• **What the exercise asks**
Restate the records that follow word for word; no pictures should appear.

• **Data section**
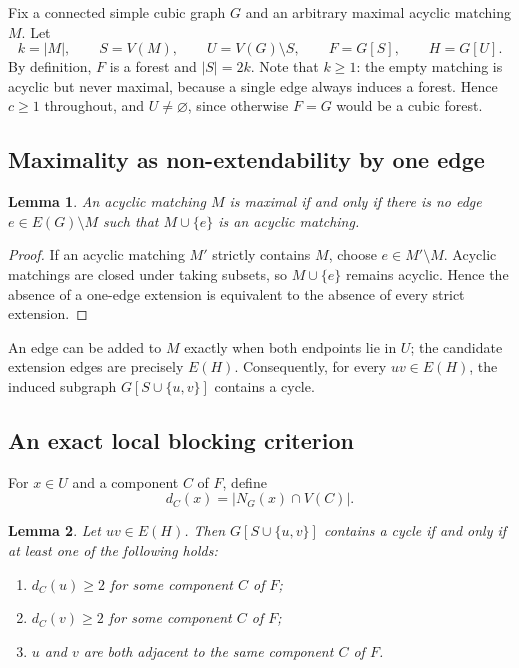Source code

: \documentclass[smallextended,natbib,nospthms]{svjour3}
\newtheorem{lemma}[lemma]{Lemma}
\theoremstyle{definition}
\theoremstyle{remark}
\begin{document}
Fix a connected simple cubic graph $G$ and an arbitrary maximal acyclic
matching $M$. Let
\[
  k=|M|,\qquad S=V(M),\qquad U=V(G)\setminus S,\qquad
  F=G[S],\qquad H=G[U].
\]
By definition, $F$ is a forest and $|S|=2k$. Note that $k\geq 1$: the empty
matching is acyclic but never maximal, because a single edge always induces a
forest. Hence $c\geq 1$ throughout, and $U\neq\varnothing$, since otherwise
$F=G$ would be a cubic forest.

\subsection{Maximality as non-extendability by one edge}

\begin{lemma}
\label{lem:one-edge}
An acyclic matching $M$ is maximal if and only if there is no edge
$e\in E(G)\setminus M$ such that $M\cup\{e\}$ is an acyclic matching.
\end{lemma}

\begin{proof}
If an acyclic matching $M'$ strictly contains $M$, choose
$e\in M'\setminus M$. Acyclic matchings are closed under taking subsets, so
$M\cup\{e\}$ remains acyclic. Hence the absence of a one-edge extension is
equivalent to the absence of every strict extension.
\end{proof}

An edge can be added to $M$ exactly when both endpoints lie in $U$; the
candidate extension edges are precisely $E(H)$. Consequently, for every
$uv\in E(H)$, the induced subgraph $G[S\cup\{u,v\}]$ contains a cycle.

\subsection{An exact local blocking criterion}

For $x\in U$ and a component $C$ of $F$, define
\[
  d_C(x)=|N_G(x)\cap V(C)|.
\]

\begin{lemma}
\label{lem:blocking}
Let $uv\in E(H)$. Then $G[S\cup\{u,v\}]$ contains a cycle if and only if at
least one of the following holds:
\begin{enumerate}[label=(\roman*),leftmargin=2em]
  \item $d_C(u)\geq 2$ for some component $C$ of $F$;
  \item $d_C(v)\geq 2$ for some component $C$ of $F$;
  \item $u$ and $v$ are both adjacent to the same component $C$ of $F$.
\end{enumerate}
\end{lemma}
\end{document}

• **Result**
Source code

: \documentclass[smallextended,natbib,nospthms]{svjour3}
\newtheorem{lemma}[lemma]{Lemma}
\theoremstyle{definition}
\theoremstyle{remark}
\begin{document}
Fix a connected simple cubic graph $G$ and an arbitrary maximal acyclic
matching $M$. Let
\[
  k=|M|,\qquad S=V(M),\qquad U=V(G)\setminus S,\qquad
  F=G[S],\qquad H=G[U].
\]
By definition, $F$ is a forest and $|S|=2k$. Note that $k\geq 1$: the empty
matching is acyclic but never maximal, because a single edge always induces a
forest. Hence $c\geq 1$ throughout, and $U\neq\varnothing$, since otherwise
$F=G$ would be a cubic forest.

\subsection{Maximality as non-extendability by one edge}

\begin{lemma}
\label{lem:one-edge}
An acyclic matching $M$ is maximal if and only if there is no edge
$e\in E(G)\setminus M$ such that $M\cup\{e\}$ is an acyclic matching.
\end{lemma}

\begin{proof}
If an acyclic matching $M'$ strictly contains $M$, choose
$e\in M'\setminus M$. Acyclic matchings are closed under taking subsets, so
$M\cup\{e\}$ remains acyclic. Hence the absence of a one-edge extension is
equivalent to the absence of every strict extension.
\end{proof}

An edge can be added to $M$ exactly when both endpoints lie in $U$; the
candidate extension edges are precisely $E(H)$. Consequently, for every
$uv\in E(H)$, the induced subgraph $G[S\cup\{u,v\}]$ contains a cycle.

\subsection{An exact local blocking criterion}

For $x\in U$ and a component $C$ of $F$, define
\[
  d_C(x)=|N_G(x)\cap V(C)|.
\]

\begin{lemma}
\label{lem:blocking}
Let $uv\in E(H)$. Then $G[S\cup\{u,v\}]$ contains a cycle if and only if at
least one of the following holds:
\begin{enumerate}[label=(\roman*),leftmargin=2em]
  \item $d_C(u)\geq 2$ for some component $C$ of $F$;
  \item $d_C(v)\geq 2$ for some component $C$ of $F$;
  \item $u$ and $v$ are both adjacent to the same component $C$ of $F$.
\end{enumerate}
\end{lemma}
\end{document}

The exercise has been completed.